L’agence régionale de santé (ARS) et Médecins du Monde ont mis en place une équipe médicale mobile pour les personnes en situation de précarité qui se rend notamment au squat Césaï.

Les associations locales ont appelé les autorités des Hautes-Alpes à prendre en charge et à héberger ces enfants. Dans une lettre que Human Rights Watch a pu consulter, la Préfète a informé les associations que ces enfants en attente de recours ne seraient pas pris en charge : « Quant aux autres jeunes dont vous m’avez adressé les noms, certains n’ont pas été reconnus mineurs après évaluation du Conseil Départemental, tandis que les autres ne sont connus ni de ses services ni des miens et ne peuvent de ce fait être pris en charge. » 

Les départements doivent remplir leurs obligations

Chaque département a la responsabilité d’assurer la mise à l’abri et la prise en charge des mineurs non accompagnés.

Le 21 mars 2020, Adrien Taquet, Secrétaire d’État chargé de la protection de l’enfance, a adressé une lettre aux Présidents et Présidentes de Conseils départementaux, dans laquelle il affirme que « priorité doit être donnée à [la] mise à l’abri [des mineurs non accompagnés] quand bien même les conditions de l’évaluation de la minorité sont perturbées ». Il ajoute : « La protection des mineurs, et notamment de ceux se présentant comme mineurs non accompagnés, doit être garantie par des mises à l’abri systématiques. »

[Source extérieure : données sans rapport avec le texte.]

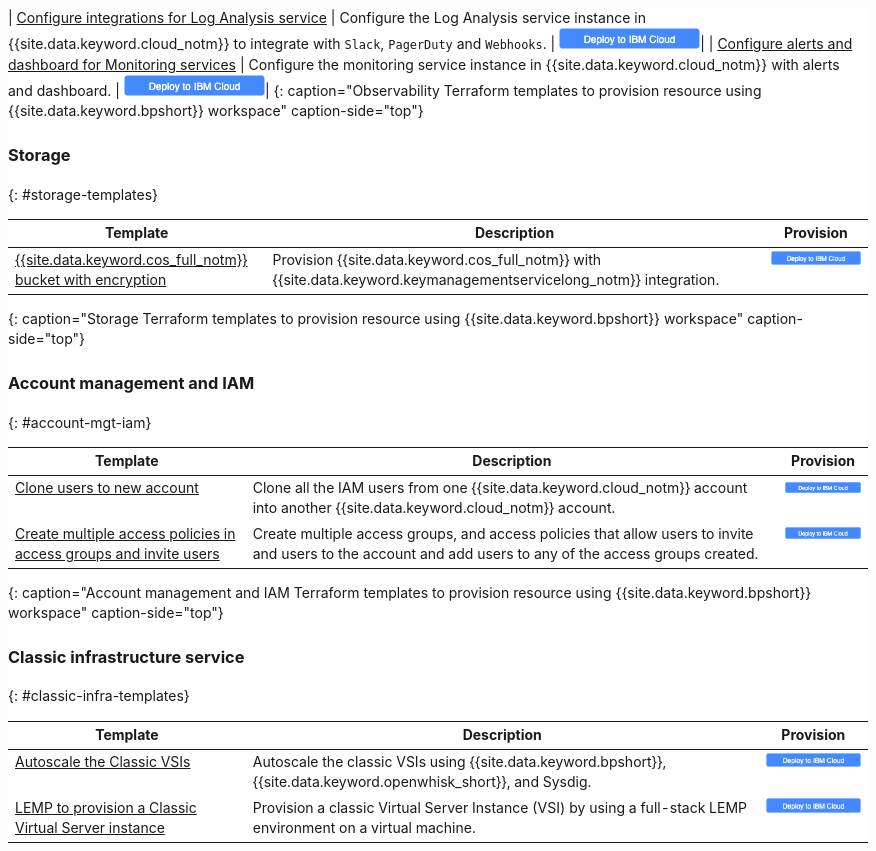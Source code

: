 | [Configure integrations for Log Analysis service](https://github.com/Cloud-Schematics/logdna-provider-example) | Configure the Log Analysis service instance in {{site.data.keyword.cloud_notm}} to integrate with `Slack`, `PagerDuty` and `Webhooks`. | <img usemap="#deploybutton_mapcs7" alt="Auto deployment button"  src="images/autodeploy_button.png"><map name="deploybutton_mapcs7" alt="This image leads to create a workspace."><area alt="Deploy to {{site.data.keyword.cloud_notm}}" title="Deploy to {{site.data.keyword.cloud_notm}}" href="https://cloud.ibm.com/schematics/workspaces/create?repository=https://github.com/Cloud-Schematics/logdna-provider-example&terraform_version=terraform_v0.13" target="_blank" coords="1,3,139,20"  shape="rect"></map>|
| [Configure alerts and dashboard for Monitoring services](https://github.com/Cloud-Schematics/sysdig-provider-example) | Configure the monitoring service instance in {{site.data.keyword.cloud_notm}} with alerts and dashboard. | <img usemap="#deploybutton_mapcs12" alt="Auto deployment button"  src="images/autodeploy_button.png"><map name="deploybutton_mapcs12" alt="This image leads to create a workspace."><area alt="Deploy to {{site.data.keyword.cloud_notm}}" title="Deploy to {{site.data.keyword.cloud_notm}}" href="https://cloud.ibm.com/schematics/workspaces/create?repository=https://github.com/Cloud-Schematics/sysdig-provider-example&terraform_version=terraform_v0.12" target="_blank" coords="1,3,139,20"  shape="rect"></map>|
{: caption="Observability Terraform templates to provision resource using {{site.data.keyword.bpshort}} workspace" caption-side="top"}


### Storage
{: #storage-templates}

|  Template | Description | Provision |
| ---- | ---- | --- |
| [{{site.data.keyword.cos_full_notm}} bucket with encryption](https://github.com/Cloud-Schematics/kms-encrypted-cos-bucket) | Provision {{site.data.keyword.cos_full_notm}} with {{site.data.keyword.keymanagementservicelong_notm}} integration. | <img usemap="#deploybutton_mapcs6" alt="Auto deployment button"  src="images/autodeploy_button.png"><map name="deploybutton_mapcs6" alt="This image leads to create a workspace."><area alt="Deploy to {{site.data.keyword.cloud_notm}}" title="Deploy to {{site.data.keyword.cloud_notm}}" href="https://cloud.ibm.com/schematics/workspaces/create?repository=https://github.com/Cloud-Schematics/kms-encrypted-cos-bucket&terraform_version=terraform_v0.13" target="_blank" coords="1,3,139,20"  shape="rect"></map>|
{: caption="Storage Terraform templates to provision resource using {{site.data.keyword.bpshort}} workspace" caption-side="top"}


### Account management and IAM
{: #account-mgt-iam}

|  Template | Description | Provision |
| ---- | ---- | --- |
| [Clone users to new account](https://github.com/Cloud-Schematics/add-all-users-to-new-account)| Clone all the IAM users from one {{site.data.keyword.cloud_notm}} account into another {{site.data.keyword.cloud_notm}} account. | <img usemap="#deploybutton_mapcs1" alt="Auto deployment button"  src="images/autodeploy_button.png"><map name="deploybutton_mapcs1" alt="This image leads to create a workspace."><area alt="Deploy to {{site.data.keyword.cloud_notm}}" title="Deploy to {{site.data.keyword.cloud_notm}}" href="https://cloud.ibm.com/schematics/workspaces/create?repository=https://github.com/Cloud-Schematics/add-all-users-to-new-account&terraform_version=terraform_v0.13" target="_blank" coords="1,3,139,20"  shape="rect"></map>|
| [Create multiple access policies in access groups and invite users](https://github.com/Cloud-Schematics/gcat-iam-setup-module)| Create multiple access groups, and access policies that allow users to invite and users to the account and add users to any of the access groups created. | <img usemap="#deploybutton_mapcs2" alt="Auto deployment button"  src="images/autodeploy_button.png"><map name="deploybutton_mapcs2" alt="This image leads to create a workspace."><area alt="Deploy to {{site.data.keyword.cloud_notm}}" title="Deploy to {{site.data.keyword.cloud_notm}}" href="https://cloud.ibm.com/schematics/workspaces/create?repository=https://github.com/Cloud-Schematics/gcat-iam-setup-module&terraform_version=terraform_v1.0" target="_blank" coords="1,3,139,20"  shape="rect"></map>|
{: caption="Account management and IAM Terraform templates to provision resource using {{site.data.keyword.bpshort}} workspace" caption-side="top"}

### Classic infrastructure service
{: #classic-infra-templates}

|  Template | Description | Provision |
| ---- | ---- | --- |
| [Autoscale the Classic VSIs](https://github.com/Cloud-Schematics/classic-vsi-autoscaling-solution) | Autoscale the classic VSIs using {{site.data.keyword.bpshort}}, {{site.data.keyword.openwhisk_short}}, and Sysdig. | <img usemap="#deploybutton_mapcs2" alt="Auto deployment button"  src="images/autodeploy_button.png"><map name="deploybutton_mapcs2" alt="This image leads to create a workspace."><area alt="Deploy to {{site.data.keyword.cloud_notm}}" title="Deploy to {{site.data.keyword.cloud_notm}}" href="https://cloud.ibm.com/schematics/workspaces/create?repository=https://github.com/Cloud-Schematics/classic-vsi-autoscaling-solution&terraform_version=terraform_v0.13" target="_blank" coords="1,3,139,20"  shape="rect"></map>|
| [LEMP to provision a Classic Virtual Server instance](https://github.com/Cloud-Schematics/LEMP) | Provision a classic Virtual Server Instance (VSI) by using a full-stack LEMP environment on a virtual machine. | <img usemap="#deploybutton_mapcs3" alt="Auto deployment button"  src="images/autodeploy_button.png"><map name="deploybutton_mapcs3" alt="This image leads to create a workspace."><area alt="Deploy to {{site.data.keyword.cloud_notm}}" title="Deploy to {{site.data.keyword.cloud_notm}}" href="https://cloud.ibm.com/schematics/workspaces/create?repository=https://github.com/Cloud-Schematics/LEMP&terraform_version=terraform_v0.13" target="_blank" coords="1,3,139,20"  shape="rect"></map>|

Cette préconisation a été réaffirmée dans un tweet du 22 mars : « […] Évalué mineur ou majeur, chaque jeune qui le demande sera mis à l'abri. Les services de l'État et des départements sont mobilisés pour s'en assurer. »

Il est compréhensible que les entretiens d’évaluation de l’âge soient suspendus, en raison de la situation sanitaire actuelle. Mais le département des Bouches-du-Rhône devrait placer les jeunes en attente d’une évaluation dans des hébergements d’urgence adéquats dans lesquels ils puissent être protégés, avoir accès à une hygiène de base, et une connexion à internet leur permettant de poursuivre leur scolarité en ligne comme le propose le ministère de l’Éducation nationale à tous les élèves de France, selon Human Rights Watch.

Pour les jeunes à Marseille et Gap attendant une audience devant le juge des enfants pour contester le rejet de leur minorité et privés de tout hébergement, l’attente sera encore plus longue, les juges ne convoquant plus en audience. Ces jeunes devraient se voir proposer une solution d’hébergement leur permettant de se protéger du coronavirus.

Les conseils départementaux partout en France doivent également garantir le droit des enfants migrants non accompagnés à un hébergement adéquat et leur fournir les soins et la protection dont ils ont besoin, y compris pendant toute période d'évaluation de l’âge ou de recours judiciaires contre des évaluations négatives de l'âge.